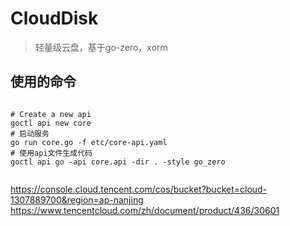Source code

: # CloudDisk

> 轻量级云盘，基于go-zero，xorm

## 使用的命令

```shell

# Create a new api
goctl api new core
# 启动服务
go run core.go -f etc/core-api.yaml
# 使用api文件生成代码
goctl api go -api core.api -dir . -style go_zero


```
https://console.cloud.tencent.com/cos/bucket?bucket=cloud-1307889700&region=ap-nanjing
https://www.tencentcloud.com/zh/document/product/436/30601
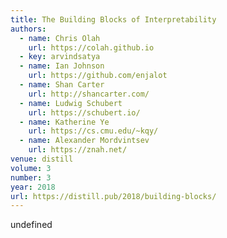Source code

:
 ```yaml
---
title: The Building Blocks of Interpretability
authors:
  - name: Chris Olah
    url: https://colah.github.io
  - key: arvindsatya
  - name: Ian Johnson
    url: https://github.com/enjalot
  - name: Shan Carter
    url: http://shancarter.com/
  - name: Ludwig Schubert
    url: https://schubert.io/
  - name: Katherine Ye
    url: https://cs.cmu.edu/~kqy/
  - name: Alexander Mordvintsev
    url: https://znah.net/
venue: distill
volume: 3
number: 3
year: 2018
url: https://distill.pub/2018/building-blocks/
---
```

undefined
────────────────
PROMPT: Only lines of the data holding the word "github" go in the answer. Please copy each of them.

TASK SOLUTION:
    url: https://colah.github.io
    url: https://github.com/enjalot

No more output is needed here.